If an entry holds a picture, leave the picture out and copy the rest exactly.

**Records for the exercise**
"""
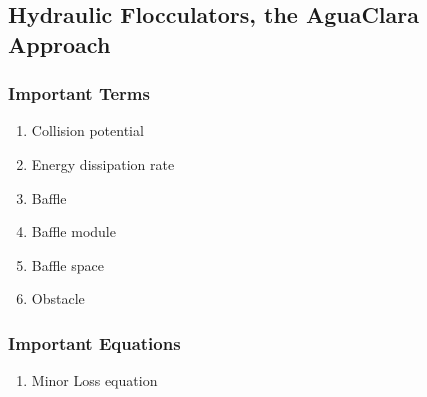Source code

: \documentclass[letterpaper,10pt,english]{sphinxmanual}
\begin{document}
\subsection{Hydraulic Flocculators, the AguaClara Approach}
\label{\detokenize{Flocculation/Floc_Design:hydraulic-flocculators-the-aguaclara-approach}}

\subsubsection{Important Terms}
\label{\detokenize{Flocculation/Floc_Design:important-terms}}\begin{enumerate}
\item {} 
Collision potential

\item {} 
Energy dissipation rate

\item {} 
Baffle

\item {} 
Baffle module

\item {} 
Baffle space

\item {} 
Obstacle

\end{enumerate}


\subsubsection{Important Equations}
\label{\detokenize{Flocculation/Floc_Design:important-equations}}\begin{enumerate}
\item {} 
Minor Loss equation

\end{enumerate}
\end{document}
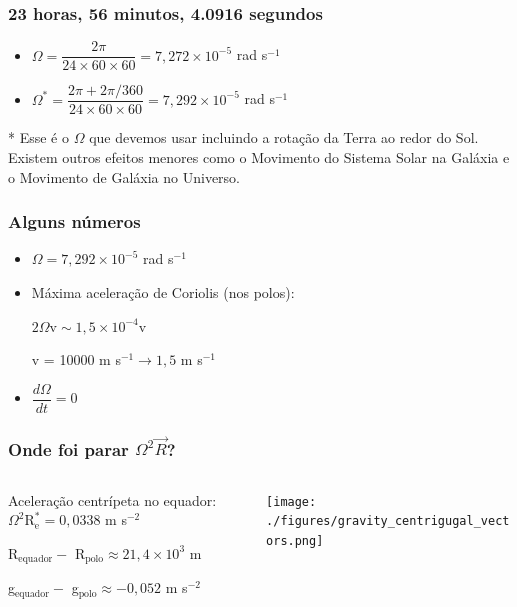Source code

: \begin{frame}
  \frametitle{23 horas, 56 minutos, 4.0916 segundos}
  \begin{itemize}[<+-| alert@+>]
    \item $\Omega = \dfrac{2\pi} {24 \times 60 \times 60} =
           7,272 \times 10^{-5}$ rad s$^{-1}$
    \item $\Omega^* = \dfrac{2\pi + 2\pi/360} {24 \times 60 \times 60} =
           7,292 \times 10^{-5}$ rad s$^{-1}$
  \end{itemize}
  \pause
  \small{* Esse é o $\Omega$ que devemos usar incluindo a rotação da Terra ao
         redor do Sol.  Existem outros efeitos menores como o Movimento do
         Sistema Solar na Galáxia e o Movimento de Galáxia no Universo.}
\end{frame}

\begin{frame}
  \frametitle{Alguns números}
  \begin{itemize}[<+-| alert@+>]
    \item $\Omega = 7,292 \times 10^{-5}$ rad s$^{-1}$
    \item Máxima aceleração de Coriolis (nos polos):

        $2\Omega \text{v} \sim 1,5 \times 10^{-4}\text{v}$

        v = 10000 m s$^{-1}  \rightarrow 1,5$ m s$^{-1}$
    \item $\dfrac{d\Omega}{dt} = 0$
  \end{itemize}
\end{frame}


\begin{frame}
  \frametitle{Onde foi parar $\Omega^2\vec{R}$?}

  \begin{columns}
    \begin{column}{0.5\textwidth}
    \small{
      Aceleração centrípeta no equador:
      $\Omega^2\text{R}_{\text{e}}^{*} = 0,0338$ m s$^{-2}$

      R$_{\text{equador}} -$ R$_{\text{polo}} \approx 21,4 \times 10^{3}$ m

      g$_{\text{equador}} -$ g$_{\text{polo}} \approx -0,052$ m s$^{-2}$
      }
    \end{column}
    \begin{column}{0.5\textwidth}
      \begin{center}
        \texttt{[image: ./figures/gravity\_centrigugal\_vectors.png]}
      \end{center}
    \end{column}
  \end{columns}
\end{frame}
"""
**Response below**
Source code

: \documentclass[letterpaper,10pt,english]{sphinxmanual}
\begin{document}
\subsection{Hydraulic Flocculators, the AguaClara Approach}
\label{\detokenize{Flocculation/Floc_Design:hydraulic-flocculators-the-aguaclara-approach}}

\subsubsection{Important Terms}
\label{\detokenize{Flocculation/Floc_Design:important-terms}}\begin{enumerate}
\item {} 
Collision potential

\item {} 
Energy dissipation rate

\item {} 
Baffle

\item {} 
Baffle module

\item {} 
Baffle space

\item {} 
Obstacle

\end{enumerate}


\subsubsection{Important Equations}
\label{\detokenize{Flocculation/Floc_Design:important-equations}}\begin{enumerate}
\item {} 
Minor Loss equation

\end{enumerate}
\end{document}
Source code

: \begin{frame}
  \frametitle{23 horas, 56 minutos, 4.0916 segundos}
  \begin{itemize}[<+-| alert@+>]
    \item $\Omega = \dfrac{2\pi} {24 \times 60 \times 60} =
           7,272 \times 10^{-5}$ rad s$^{-1}$
    \item $\Omega^* = \dfrac{2\pi + 2\pi/360} {24 \times 60 \times 60} =
           7,292 \times 10^{-5}$ rad s$^{-1}$
  \end{itemize}
  \pause
  \small{* Esse é o $\Omega$ que devemos usar incluindo a rotação da Terra ao
         redor do Sol.  Existem outros efeitos menores como o Movimento do
         Sistema Solar na Galáxia e o Movimento de Galáxia no Universo.}
\end{frame}

\begin{frame}
  \frametitle{Alguns números}
  \begin{itemize}[<+-| alert@+>]
    \item $\Omega = 7,292 \times 10^{-5}$ rad s$^{-1}$
    \item Máxima aceleração de Coriolis (nos polos):

        $2\Omega \text{v} \sim 1,5 \times 10^{-4}\text{v}$

        v = 10000 m s$^{-1}  \rightarrow 1,5$ m s$^{-1}$
    \item $\dfrac{d\Omega}{dt} = 0$
  \end{itemize}
\end{frame}


\begin{frame}
  \frametitle{Onde foi parar $\Omega^2\vec{R}$?}

  \begin{columns}
    \begin{column}{0.5\textwidth}
    \small{
      Aceleração centrípeta no equador:
      $\Omega^2\text{R}_{\text{e}}^{*} = 0,0338$ m s$^{-2}$

      R$_{\text{equador}} -$ R$_{\text{polo}} \approx 21,4 \times 10^{3}$ m

      g$_{\text{equador}} -$ g$_{\text{polo}} \approx -0,052$ m s$^{-2}$
      }
    \end{column}
    \begin{column}{0.5\textwidth}
      \begin{center}
        \texttt{[image: ./figures/gravity\_centrigugal\_vectors.png]}
      \end{center}
    \end{column}
  \end{columns}
\end{frame}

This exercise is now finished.